JDK-8242499 : JEP 383: Foreign-Memory Access API (Second Incubator)
  • Type: JEP
  • Component: core-libs
  • Priority: P3
  • Status: Closed
  • Resolution: Delivered
  • Fix Versions: 15
  • Submitted: 2020-04-10
  • Updated: 2021-08-28
  • Resolved: 2020-08-12
Related Reports
Relates :  
Relates :  
Description
Summary
-------

Introduce an API to allow Java programs to safely and efficiently access foreign memory outside of the Java heap.

History
----------

The Foreign-Memory Access API was proposed by [JEP 370][JEP-370] and targeted to Java 14 in late 2019 as an [incubating API][incubator]. This JEP proposes to incorporate refinements based on feedback, and re-incubate the API in Java 15. The following changes have been included as part of this API refresh:

* A rich `VarHandle` combinator API, to customize memory access var handles;
* Targeted support for parallel processing of a memory segment via the `Spliterator` interface;
* Enhanced support for _mapped_ memory segments (e.g., `MappedMemorySegment::force`);
* Safe API points to support serial confinement (e.g., to transfer thread ownership between two threads); and
* Unsafe API points to manipulate and dereference addresses coming from, e.g., native calls, or to wrap such addresses into synthetic memory segments.

Goals
-----

- *Generality:* A single API should be able to operate on various kinds of foreign memory (e.g., native memory, persistent memory, managed heap memory, etc.).
- *Safety:* It should not be possible for the API to undermine the safety of the JVM, regardless of the kind of memory being operated upon.
- *Determinism:* Deallocation operations on foreign memory should be explicit in source code.
- *Usability:* For programs that need to access foreign memory, the API should be a compelling alternative to legacy Java APIs such as [`sun.misc.Unsafe`][unsafe].

Non-Goals
-----

- It is not a goal to re-implement legacy Java APIs, such as `sun.misc.Unsafe`, on top of the Foreign-Memory Access API.

Motivation
----------

Many Java programs access foreign memory, such as [Ignite], [mapDB], [memcached], [Lucene], and Netty's [ByteBuf] API.  By doing so they can:

* Avoid the cost and unpredictability associated with garbage collection (especially when maintaining large caches);
* Share memory across multiple processes; and
* Serialize and deserialize memory content by mapping files into memory (via, e.g., [`mmap`][mmap]).
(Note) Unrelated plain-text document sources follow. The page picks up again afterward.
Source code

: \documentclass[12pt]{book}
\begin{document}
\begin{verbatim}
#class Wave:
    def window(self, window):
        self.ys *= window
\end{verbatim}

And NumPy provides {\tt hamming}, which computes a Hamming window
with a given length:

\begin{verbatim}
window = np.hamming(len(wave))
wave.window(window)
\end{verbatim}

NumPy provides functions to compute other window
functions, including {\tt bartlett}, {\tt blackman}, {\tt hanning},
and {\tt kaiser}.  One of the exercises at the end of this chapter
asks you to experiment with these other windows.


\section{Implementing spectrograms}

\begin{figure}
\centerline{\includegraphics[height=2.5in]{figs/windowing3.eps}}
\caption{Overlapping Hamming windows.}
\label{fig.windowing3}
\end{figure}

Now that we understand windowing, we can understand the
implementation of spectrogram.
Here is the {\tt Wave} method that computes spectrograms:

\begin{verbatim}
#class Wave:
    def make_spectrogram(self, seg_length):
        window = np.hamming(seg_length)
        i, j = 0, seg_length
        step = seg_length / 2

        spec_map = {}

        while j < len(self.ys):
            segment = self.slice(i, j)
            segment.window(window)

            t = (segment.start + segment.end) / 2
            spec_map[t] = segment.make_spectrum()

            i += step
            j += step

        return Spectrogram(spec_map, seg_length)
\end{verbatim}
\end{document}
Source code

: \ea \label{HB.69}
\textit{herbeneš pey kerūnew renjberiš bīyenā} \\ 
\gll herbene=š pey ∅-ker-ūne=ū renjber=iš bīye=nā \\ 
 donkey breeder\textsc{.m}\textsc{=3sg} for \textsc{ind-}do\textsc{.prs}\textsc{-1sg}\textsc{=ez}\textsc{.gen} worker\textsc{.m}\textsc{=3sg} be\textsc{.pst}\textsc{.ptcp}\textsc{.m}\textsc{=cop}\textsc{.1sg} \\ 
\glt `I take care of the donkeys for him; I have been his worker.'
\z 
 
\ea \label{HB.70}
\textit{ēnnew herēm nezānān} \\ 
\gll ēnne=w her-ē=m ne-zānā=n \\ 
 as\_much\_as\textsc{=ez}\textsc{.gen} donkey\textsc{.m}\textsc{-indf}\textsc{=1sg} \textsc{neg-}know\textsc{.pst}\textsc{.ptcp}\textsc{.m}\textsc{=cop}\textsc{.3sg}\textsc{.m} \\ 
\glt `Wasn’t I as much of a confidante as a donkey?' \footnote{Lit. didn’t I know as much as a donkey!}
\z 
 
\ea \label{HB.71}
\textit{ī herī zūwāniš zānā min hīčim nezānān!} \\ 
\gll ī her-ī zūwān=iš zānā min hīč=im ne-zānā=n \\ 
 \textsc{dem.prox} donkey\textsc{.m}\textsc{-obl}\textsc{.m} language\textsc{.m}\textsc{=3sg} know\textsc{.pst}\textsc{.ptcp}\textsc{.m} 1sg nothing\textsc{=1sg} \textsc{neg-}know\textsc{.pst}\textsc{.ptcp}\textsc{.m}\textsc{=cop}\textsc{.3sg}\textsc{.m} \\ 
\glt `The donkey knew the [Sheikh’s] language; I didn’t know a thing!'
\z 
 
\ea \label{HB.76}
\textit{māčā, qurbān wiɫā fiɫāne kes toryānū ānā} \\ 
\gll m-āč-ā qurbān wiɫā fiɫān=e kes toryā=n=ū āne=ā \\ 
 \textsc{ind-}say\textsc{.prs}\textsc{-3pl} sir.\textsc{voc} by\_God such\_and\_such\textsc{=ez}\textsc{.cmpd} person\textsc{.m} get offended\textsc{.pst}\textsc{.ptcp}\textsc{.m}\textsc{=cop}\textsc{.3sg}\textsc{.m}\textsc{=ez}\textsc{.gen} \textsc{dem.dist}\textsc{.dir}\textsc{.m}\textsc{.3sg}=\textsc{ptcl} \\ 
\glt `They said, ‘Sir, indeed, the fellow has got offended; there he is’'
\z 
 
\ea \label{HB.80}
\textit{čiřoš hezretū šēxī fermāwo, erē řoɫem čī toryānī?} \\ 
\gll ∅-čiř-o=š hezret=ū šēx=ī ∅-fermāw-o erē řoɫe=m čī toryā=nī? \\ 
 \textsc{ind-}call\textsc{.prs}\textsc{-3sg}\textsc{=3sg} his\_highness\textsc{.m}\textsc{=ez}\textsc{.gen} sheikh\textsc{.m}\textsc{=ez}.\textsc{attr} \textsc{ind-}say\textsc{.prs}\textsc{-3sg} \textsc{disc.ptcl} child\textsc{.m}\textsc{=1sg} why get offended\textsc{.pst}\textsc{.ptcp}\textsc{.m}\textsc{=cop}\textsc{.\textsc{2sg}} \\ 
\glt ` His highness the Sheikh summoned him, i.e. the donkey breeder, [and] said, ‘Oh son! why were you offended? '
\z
Unfortunately, the Java API does not provide a satisfactory solution for accessing foreign memory:

- The [`ByteBuffer` API][bytebuffer], introduced in Java 1.4, allows the creation of *direct* byte buffers, which are allocated off-heap and therefore allow users to manipulate off-heap memory directly from Java. However, direct buffers are limited. For example, it is not possible to create a direct buffer larger than two gigabytes since the `ByteBuffer` API uses an `int`-based indexing scheme. Moreover, working with direct buffers can be cumbersome since deallocation of the memory associated with them is left to the garbage collector; that is, only after a direct buffer is deemed unreachable by the garbage collector can the associated memory be released. Many requests for enhancement have been filed over the years in order to overcome these and other limitations (e.g., [4496703][bug4496703], [6558368][bug6558368], [4837564][bug4837564] and [5029431][bug5029431]). Many of these limitations stem from the fact that the `ByteBuffer` API was designed not only for off-heap memory access but also for producer/consumer exchanges of bulk data in areas such as charset encoding/decoding and partial I/O operations.

- Another common avenue by which developers can access foreign memory from Java code is the [`Unsafe` API][unsafe]. `Unsafe` exposes many memory access operations (e.g., `Unsafe::getInt` and `putInt`) which work for on-heap as well as off-heap access thanks to a relatively general addressing model. Using `Unsafe` to access memory is extremely efficient: All memory access operations are defined as HotSpot JVM intrinsics, so memory access operations are routinely optimized by the HotSpot JIT compiler. However, the `Unsafe` API is, by definition, *unsafe* -- it allows access to _any_ memory location (e.g., `Unsafe::getInt` takes a `long` address). This means a Java program can crash the JVM by accessing some already-freed memory location. On top of that, the `Unsafe` API is not a supported Java API, and its use has always been [strongly discouraged][unsafe-warning].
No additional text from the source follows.